Thursday, May 03, 2012

Ticking Time Bomb Goes Off: Neo-Nazi J.T. Ready Massacres His Own Family In Arizona

[Cross-posted at Crooks and Liars.]

We've been saying for a long time that ardent neo-Nazis like J.T. Ready of Arizona are ticking time bombs, walking violent atrocities waiting to happen. Yesterday, he proved the point in a horrifying way:
A border militia leader on Wednesday shot and killed four people at a Gilbert home, including a toddler, before committing suicide, sources said.

Sources identified the shooter as Jason "J.T." Ready, a reputed neo-Nazi who made headlines when he launched a militia movement to patrol the Arizona desert to hunt for illegal immigrants and drug smugglers.

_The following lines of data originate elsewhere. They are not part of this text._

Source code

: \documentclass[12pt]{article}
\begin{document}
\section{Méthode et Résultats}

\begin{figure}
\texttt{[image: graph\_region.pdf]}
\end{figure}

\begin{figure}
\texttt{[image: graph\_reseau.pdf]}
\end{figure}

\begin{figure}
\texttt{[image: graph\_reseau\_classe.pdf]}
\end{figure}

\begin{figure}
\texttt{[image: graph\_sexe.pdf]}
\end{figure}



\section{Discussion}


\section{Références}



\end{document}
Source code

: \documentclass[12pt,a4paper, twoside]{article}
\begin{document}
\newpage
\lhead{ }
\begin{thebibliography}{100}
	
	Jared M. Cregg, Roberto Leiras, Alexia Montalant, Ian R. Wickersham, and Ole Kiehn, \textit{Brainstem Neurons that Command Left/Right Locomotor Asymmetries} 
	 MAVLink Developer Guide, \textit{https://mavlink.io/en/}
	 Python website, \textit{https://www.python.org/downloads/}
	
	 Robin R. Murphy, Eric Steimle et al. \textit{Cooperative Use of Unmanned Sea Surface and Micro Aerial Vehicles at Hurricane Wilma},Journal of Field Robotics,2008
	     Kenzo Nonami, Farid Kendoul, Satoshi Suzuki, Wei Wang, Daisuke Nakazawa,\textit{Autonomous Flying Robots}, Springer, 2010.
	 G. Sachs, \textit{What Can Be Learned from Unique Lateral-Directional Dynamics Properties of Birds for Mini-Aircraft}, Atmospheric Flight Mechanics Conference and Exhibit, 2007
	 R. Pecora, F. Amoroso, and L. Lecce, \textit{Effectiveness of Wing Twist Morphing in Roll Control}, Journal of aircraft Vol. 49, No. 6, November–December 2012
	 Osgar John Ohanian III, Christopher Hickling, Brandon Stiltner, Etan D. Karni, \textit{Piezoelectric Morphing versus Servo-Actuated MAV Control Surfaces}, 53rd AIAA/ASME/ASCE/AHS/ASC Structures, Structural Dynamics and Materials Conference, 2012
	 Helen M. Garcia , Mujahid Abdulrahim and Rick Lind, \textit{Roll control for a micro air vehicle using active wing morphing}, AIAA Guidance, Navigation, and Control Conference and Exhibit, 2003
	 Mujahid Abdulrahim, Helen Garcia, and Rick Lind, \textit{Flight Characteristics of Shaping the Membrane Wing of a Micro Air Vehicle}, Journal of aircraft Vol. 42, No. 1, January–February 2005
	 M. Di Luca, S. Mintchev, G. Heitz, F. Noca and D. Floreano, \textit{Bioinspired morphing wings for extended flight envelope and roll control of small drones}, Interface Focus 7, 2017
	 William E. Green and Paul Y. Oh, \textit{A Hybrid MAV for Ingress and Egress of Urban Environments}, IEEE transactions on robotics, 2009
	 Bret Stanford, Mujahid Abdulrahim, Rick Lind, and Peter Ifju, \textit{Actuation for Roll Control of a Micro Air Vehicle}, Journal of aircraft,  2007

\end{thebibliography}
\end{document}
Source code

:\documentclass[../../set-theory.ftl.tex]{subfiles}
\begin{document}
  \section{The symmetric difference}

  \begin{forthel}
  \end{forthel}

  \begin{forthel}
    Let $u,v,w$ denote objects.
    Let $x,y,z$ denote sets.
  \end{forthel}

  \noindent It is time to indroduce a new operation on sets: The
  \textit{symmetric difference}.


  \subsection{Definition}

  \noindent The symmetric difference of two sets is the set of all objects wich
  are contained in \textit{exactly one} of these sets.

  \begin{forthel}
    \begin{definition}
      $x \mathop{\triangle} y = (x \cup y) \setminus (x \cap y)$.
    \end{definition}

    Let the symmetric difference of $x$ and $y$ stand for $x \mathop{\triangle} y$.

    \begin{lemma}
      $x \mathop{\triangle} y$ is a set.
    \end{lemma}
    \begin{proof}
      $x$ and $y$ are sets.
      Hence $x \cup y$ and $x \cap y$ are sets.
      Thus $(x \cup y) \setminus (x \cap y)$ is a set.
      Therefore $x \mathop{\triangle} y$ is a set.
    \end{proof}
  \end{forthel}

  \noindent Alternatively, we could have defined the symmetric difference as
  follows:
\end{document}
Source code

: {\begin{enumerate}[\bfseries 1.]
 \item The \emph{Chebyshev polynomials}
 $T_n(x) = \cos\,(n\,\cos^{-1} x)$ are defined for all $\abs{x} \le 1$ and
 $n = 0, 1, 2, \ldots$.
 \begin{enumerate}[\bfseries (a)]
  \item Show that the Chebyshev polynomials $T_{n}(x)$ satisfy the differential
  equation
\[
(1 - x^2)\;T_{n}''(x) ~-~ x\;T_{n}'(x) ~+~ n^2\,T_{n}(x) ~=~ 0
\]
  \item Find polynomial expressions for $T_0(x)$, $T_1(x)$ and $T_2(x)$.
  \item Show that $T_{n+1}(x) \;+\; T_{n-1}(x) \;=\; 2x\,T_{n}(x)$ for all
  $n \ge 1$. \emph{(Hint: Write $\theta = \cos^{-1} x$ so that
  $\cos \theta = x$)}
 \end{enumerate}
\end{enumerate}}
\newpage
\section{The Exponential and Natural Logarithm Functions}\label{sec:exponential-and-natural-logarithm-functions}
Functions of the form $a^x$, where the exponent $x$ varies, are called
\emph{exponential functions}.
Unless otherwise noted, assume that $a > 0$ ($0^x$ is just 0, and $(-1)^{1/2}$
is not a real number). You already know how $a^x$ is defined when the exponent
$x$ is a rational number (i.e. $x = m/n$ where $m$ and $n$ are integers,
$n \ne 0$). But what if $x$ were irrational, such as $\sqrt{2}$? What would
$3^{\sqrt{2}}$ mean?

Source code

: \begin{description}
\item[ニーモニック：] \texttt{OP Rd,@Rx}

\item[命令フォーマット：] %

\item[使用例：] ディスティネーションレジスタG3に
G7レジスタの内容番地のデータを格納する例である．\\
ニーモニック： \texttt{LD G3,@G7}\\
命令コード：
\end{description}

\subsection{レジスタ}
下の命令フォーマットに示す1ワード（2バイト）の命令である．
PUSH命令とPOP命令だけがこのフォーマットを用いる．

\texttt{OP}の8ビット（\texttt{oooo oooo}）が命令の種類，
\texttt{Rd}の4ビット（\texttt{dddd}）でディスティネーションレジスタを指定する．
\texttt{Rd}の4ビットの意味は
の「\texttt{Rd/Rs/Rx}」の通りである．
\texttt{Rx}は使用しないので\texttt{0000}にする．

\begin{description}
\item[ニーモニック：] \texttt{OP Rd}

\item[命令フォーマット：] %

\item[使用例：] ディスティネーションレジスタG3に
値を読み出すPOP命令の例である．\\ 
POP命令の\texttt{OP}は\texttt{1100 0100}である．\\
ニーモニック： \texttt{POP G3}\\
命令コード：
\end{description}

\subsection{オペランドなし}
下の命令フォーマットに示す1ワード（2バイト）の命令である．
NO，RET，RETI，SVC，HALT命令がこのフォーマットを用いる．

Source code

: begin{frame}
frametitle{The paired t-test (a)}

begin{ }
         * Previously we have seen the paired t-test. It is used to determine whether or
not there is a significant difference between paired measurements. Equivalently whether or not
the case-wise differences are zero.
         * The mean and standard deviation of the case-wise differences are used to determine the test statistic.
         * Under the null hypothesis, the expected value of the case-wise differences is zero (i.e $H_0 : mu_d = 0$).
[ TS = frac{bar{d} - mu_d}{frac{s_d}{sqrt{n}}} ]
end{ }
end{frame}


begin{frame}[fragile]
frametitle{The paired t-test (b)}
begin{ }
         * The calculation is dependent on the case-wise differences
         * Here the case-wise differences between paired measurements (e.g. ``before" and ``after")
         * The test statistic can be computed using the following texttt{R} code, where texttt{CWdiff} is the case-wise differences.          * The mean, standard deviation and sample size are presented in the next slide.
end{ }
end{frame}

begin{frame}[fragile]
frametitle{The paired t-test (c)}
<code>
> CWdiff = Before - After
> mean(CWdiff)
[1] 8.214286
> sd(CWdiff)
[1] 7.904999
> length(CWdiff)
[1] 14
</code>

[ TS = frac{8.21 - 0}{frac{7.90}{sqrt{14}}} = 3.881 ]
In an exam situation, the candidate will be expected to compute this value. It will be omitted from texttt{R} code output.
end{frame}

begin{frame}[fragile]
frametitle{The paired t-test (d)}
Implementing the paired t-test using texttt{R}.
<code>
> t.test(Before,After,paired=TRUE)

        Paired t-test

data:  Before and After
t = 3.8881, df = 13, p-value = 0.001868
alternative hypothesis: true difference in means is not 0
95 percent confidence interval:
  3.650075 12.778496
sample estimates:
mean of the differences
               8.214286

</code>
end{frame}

Authorities have not identified the other victims, but reached by phone Wednesday afternoon, Hugo Mederos said the victims were his ex-wife, Lisa; their daughter, Amber; Amber's boyfriend, whose name The Republic is withholding until his next of kin could be notified, and Amber's 18-month-old baby, Lilly.

Mederos, who lives in Tampa, said Ready lived at the home with his girlfriend, Lisa.
Ready was a former Marine who headed the U.S. Border Guard, a militia-style group that routinely performed armed patrols in the southern Arizona desert. Early this year, Ready had formed an exploratory committee for a run as Pinal County sheriff.
In recent years, Ready has been grabbing headlines by organzing vigilante border patrols. Ready's onetime political ally, Russell Pearce, was just chased out of public office by Mesa's voters.
J.T. Ready (left) with former state Sen. Russell Pearce

What's striking about the saga of J.T. Ready is how he represents the most telling feature of right-wing extremist movements: like Shawna Forde, Jason Bush, Tim McVeigh, Scott Roeder and Jim David Adkisson before him, he has proven to be a violent and unstable personality capable of inhuman atrocities.

These kinds of movements attract these kinds of personalities because so many of their leaders are also unstable and violent personalities, and the rhetoric their movements employ to attract followers so closely replicates the impoverished interior life of the psychopath, one in which any kind of rationale works to justify naked bigotry.

I was reminded of this watching old video of Ready complaining that calling National Socialists like himself "Nazis" is an unkind smear:



I'm also reminded, once again, that perhaps Arizonans ought to pay a little more attention to the problems caused by the white supremacists in their midst instead of fretting about brown people.